El candidato presidencial brasileño reivindicó a su padre, atacó a Lula y presumió ser el único capaz de negociar con Estados Unidos, China, Israel y otras potencias.

Flávio Bolsonaro arrancó oficialmente su campaña presidencial en Brasil con un acto en Copacabana, Río de Janeiro, donde dejó claro que su proyecto busca mantener la línea política de su padre, el expresidente Jair Bolsonaro. El detalle que llamó especialmente la atención fue la presencia de banderas de Estados Unidos entre sus simpatizantes, en un momento de tensión entre Brasil y Washington.

Vestido con los colores de la bandera brasileña y con chaleco antibalas, Flávio reprodujo la estética de las campañas de su padre y presumió su cercanía con distintas potencias. “Soy el único que puede sentarse con Estados Unidos, con China, con Israel, con Medio Oriente, India y Argentina”, afirmó, al prometer acuerdos comerciales para Brasil.
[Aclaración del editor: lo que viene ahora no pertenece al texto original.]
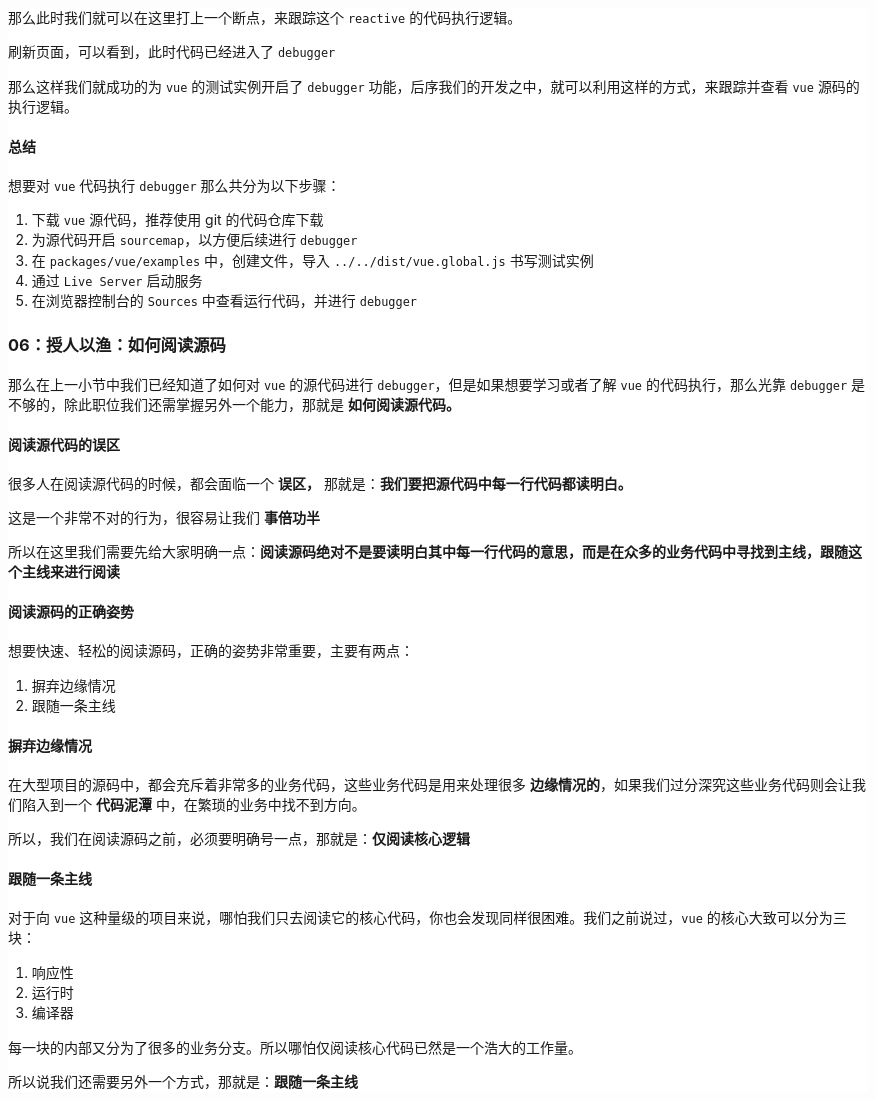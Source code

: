 那么此时我们就可以在这里打上一个断点，来跟踪这个 `reactive` 的代码执行逻辑。

刷新页面，可以看到，此时代码已经进入了 `debugger`

那么这样我们就成功的为 `vue` 的测试实例开启了 `debugger` 功能，后序我们的开发之中，就可以利用这样的方式，来跟踪并查看 `vue` 源码的执行逻辑。

#### 总结

想要对 `vue` 代码执行 `debugger` 那么共分为以下步骤：

1. 下载 `vue` 源代码，推荐使用 git 的代码仓库下载
2. 为源代码开启 `sourcemap`，以方便后续进行 `debugger`
3. 在 `packages/vue/examples` 中，创建文件，导入 `../../dist/vue.global.js` 书写测试实例
4. 通过 `Live Server` 启动服务
5. 在浏览器控制台的 `Sources` 中查看运行代码，并进行 `debugger`



### 06：授人以渔：如何阅读源码

那么在上一小节中我们已经知道了如何对 `vue` 的源代码进行 `debugger`，但是如果想要学习或者了解 `vue` 的代码执行，那么光靠 `debugger` 是不够的，除此职位我们还需掌握另外一个能力，那就是 **如何阅读源代码。**

#### 阅读源代码的误区

很多人在阅读源代码的时候，都会面临一个 **误区，** 那就是：**我们要把源代码中每一行代码都读明白。**

这是一个非常不对的行为，很容易让我们 **事倍功半**

所以在这里我们需要先给大家明确一点：**阅读源码绝对不是要读明白其中每一行代码的意思，而是在众多的业务代码中寻找到主线，跟随这个主线来进行阅读**



#### 阅读源码的正确姿势

想要快速、轻松的阅读源码，正确的姿势非常重要，主要有两点：

1. 摒弃边缘情况
2. 跟随一条主线



#### 摒弃边缘情况

在大型项目的源码中，都会充斥着非常多的业务代码，这些业务代码是用来处理很多 **边缘情况的**，如果我们过分深究这些业务代码则会让我们陷入到一个 **代码泥潭** 中，在繁琐的业务中找不到方向。

所以，我们在阅读源码之前，必须要明确号一点，那就是：**仅阅读核心逻辑**



#### 跟随一条主线

对于向 `vue` 这种量级的项目来说，哪怕我们只去阅读它的核心代码，你也会发现同样很困难。我们之前说过，`vue` 的核心大致可以分为三块：

1. 响应性
2. 运行时
3. 编译器

每一块的内部又分为了很多的业务分支。所以哪怕仅阅读核心代码已然是一个浩大的工作量。

所以说我们还需要另外一个方式，那就是：**跟随一条主线**
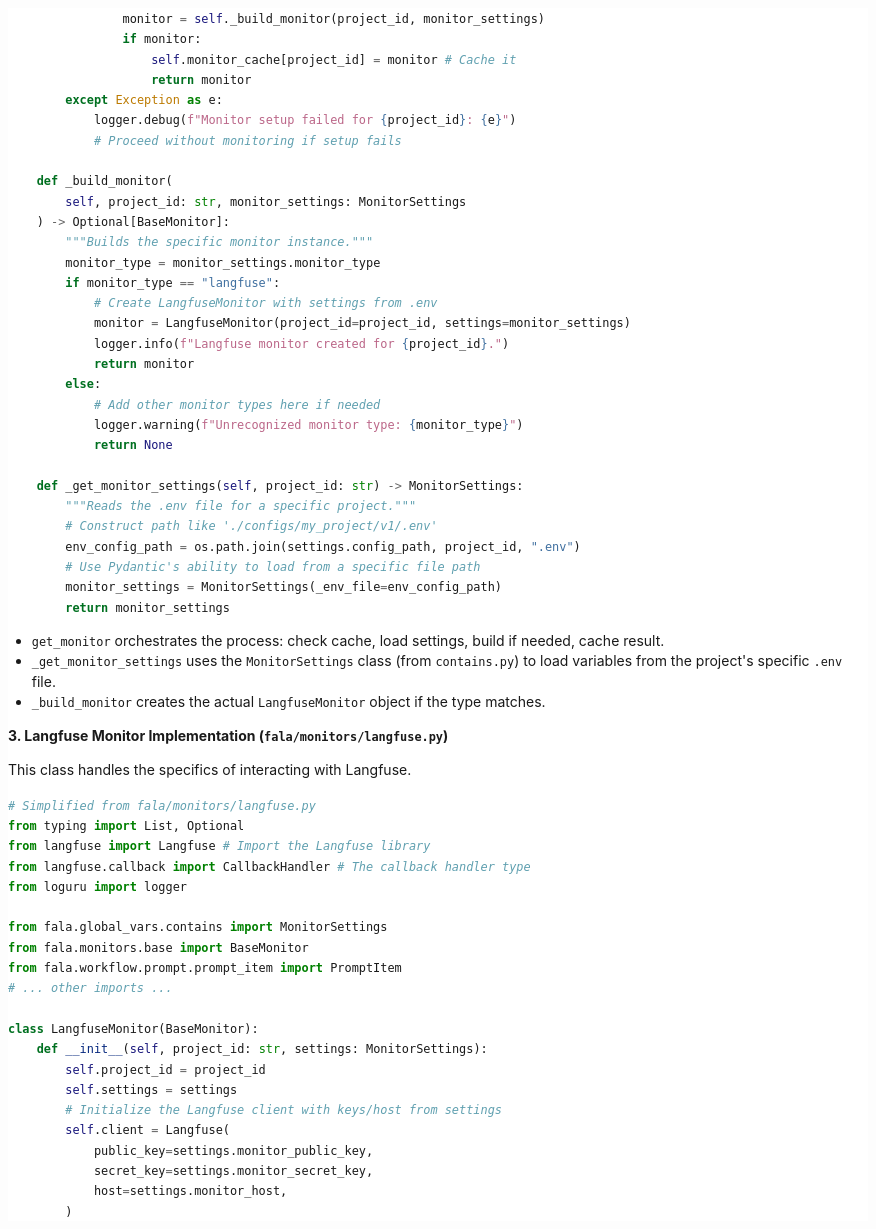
 ```python
                monitor = self._build_monitor(project_id, monitor_settings)
                if monitor:
                    self.monitor_cache[project_id] = monitor # Cache it
                    return monitor
        except Exception as e:
            logger.debug(f"Monitor setup failed for {project_id}: {e}")
            # Proceed without monitoring if setup fails

    def _build_monitor(
        self, project_id: str, monitor_settings: MonitorSettings
    ) -> Optional[BaseMonitor]:
        """Builds the specific monitor instance."""
        monitor_type = monitor_settings.monitor_type
        if monitor_type == "langfuse":
            # Create LangfuseMonitor with settings from .env
            monitor = LangfuseMonitor(project_id=project_id, settings=monitor_settings)
            logger.info(f"Langfuse monitor created for {project_id}.")
            return monitor
        else:
            # Add other monitor types here if needed
            logger.warning(f"Unrecognized monitor type: {monitor_type}")
            return None

    def _get_monitor_settings(self, project_id: str) -> MonitorSettings:
        """Reads the .env file for a specific project."""
        # Construct path like './configs/my_project/v1/.env'
        env_config_path = os.path.join(settings.config_path, project_id, ".env")
        # Use Pydantic's ability to load from a specific file path
        monitor_settings = MonitorSettings(_env_file=env_config_path)
        return monitor_settings

```
*   `get_monitor` orchestrates the process: check cache, load settings, build if needed, cache result.
*   `_get_monitor_settings` uses the `MonitorSettings` class (from `contains.py`) to load variables from the project's specific `.env` file.
*   `_build_monitor` creates the actual `LangfuseMonitor` object if the type matches.

**3. Langfuse Monitor Implementation (`fala/monitors/langfuse.py`)**

This class handles the specifics of interacting with Langfuse.

```python
# Simplified from fala/monitors/langfuse.py
from typing import List, Optional
from langfuse import Langfuse # Import the Langfuse library
from langfuse.callback import CallbackHandler # The callback handler type
from loguru import logger

from fala.global_vars.contains import MonitorSettings
from fala.monitors.base import BaseMonitor
from fala.workflow.prompt.prompt_item import PromptItem
# ... other imports ...

class LangfuseMonitor(BaseMonitor):
    def __init__(self, project_id: str, settings: MonitorSettings):
        self.project_id = project_id
        self.settings = settings
        # Initialize the Langfuse client with keys/host from settings
        self.client = Langfuse(
            public_key=settings.monitor_public_key,
            secret_key=settings.monitor_secret_key,
            host=settings.monitor_host,
        )
```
El gesto hacia Estados Unidos no es menor. El bolsonarismo mantiene una histórica cercanía con sectores de la derecha estadounidense, por lo que las banderas de Washington en el primer acto de campaña parecen funcionar como una declaración política y de alineamiento internacional. Flávio busca presentarse como el candidato capaz de reconstruir los vínculos con la potencia norteamericana.
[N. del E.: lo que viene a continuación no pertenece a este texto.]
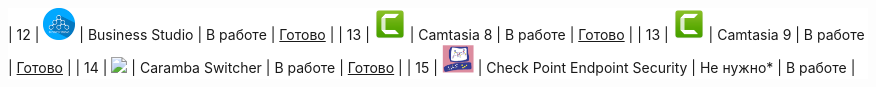 | 12 |  <img src="https://github.com/rprokhorov/SCCM-Software-Check/blob/master/Applications/Business%20Studio/icon.png?raw=true" width="32">  |  Business Studio | В работе | [Готово](https://github.com/rprokhorov/SCCM-Software-Check/blob/master/Template/SupportFiles/Config%20files/Config_BusinessStudio_example.ps1) |
| 13 |  <img src="https://github.com/rprokhorov/SCCM-Software-Check/blob/master/Applications/Camtasia%209/icon.png?raw=true" width="32">  |  Camtasia 8 | В работе | [Готово](https://github.com/rprokhorov/SCCM-Software-Check/blob/master/Template/SupportFiles/Config%20files/Config_Camtasia_8_example.ps1) |
| 13 |  <img src="https://github.com/rprokhorov/SCCM-Software-Check/blob/master/Applications/Camtasia%209/icon.png?raw=true" width="32">  |  Camtasia 9 | В работе | [Готово](https://github.com/rprokhorov/SCCM-Software-Check/blob/master/Template/SupportFiles/Config%20files/Config_Camtasia_9_example.ps1) |
| 14 |  <img src="https://github.com/rprokhorov/SCCM-Software-Check/blob/master/Applications/Caramba%20Switcher%20Corporate/icon.png?raw=true" width="32">  |  Caramba Switcher | В работе | [Готово](https://github.com/rprokhorov/SCCM-Software-Check/blob/master/Template/SupportFiles/Config%20files/Config_CarambaSwitcherCorporate_example.ps1) |
| 15 |  <img src="https://github.com/rprokhorov/SCCM-Software-Check/blob/master/Applications/Check%20Point%20Endpoint%20Security/icon.png?raw=true" width="32">  |  Check Point Endpoint Security | Не нужно* | В работе |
El senador también lanzó fuertes ataques contra el presidente Luiz Inácio Lula da Silva, a quien responsabilizó de problemas económicos, inseguridad y corrupción. Aseguró que Brasil perdió soberanía y prometió endurecer las medidas contra organizaciones criminales, además de clasificar como terroristas a las milicias y grupos como PCC y Comando Vermelho.

Flávio reivindicó abiertamente el legado de su padre, quien actualmente cumple prisión domiciliaria tras ser condenado a 27 años y tres meses por su participación en la trama golpista de 2022. “Sé que me parezco a él”, dijo el candidato, antes de recurrir a una comparación futbolera: “es difícil comparar al hijo de Pelé con Pelé”.

Con este arranque, Flávio dejó una postal bastante clara de su campaña: banderas de Estados Unidos, discurso de mano dura, reivindicación de Bolsonaro y ataques contra Lula. El mensaje parece buscar no solo votos en Brasil, sino también dejar claro a quién quiere tener de aliado si llega al Palacio de Planalto.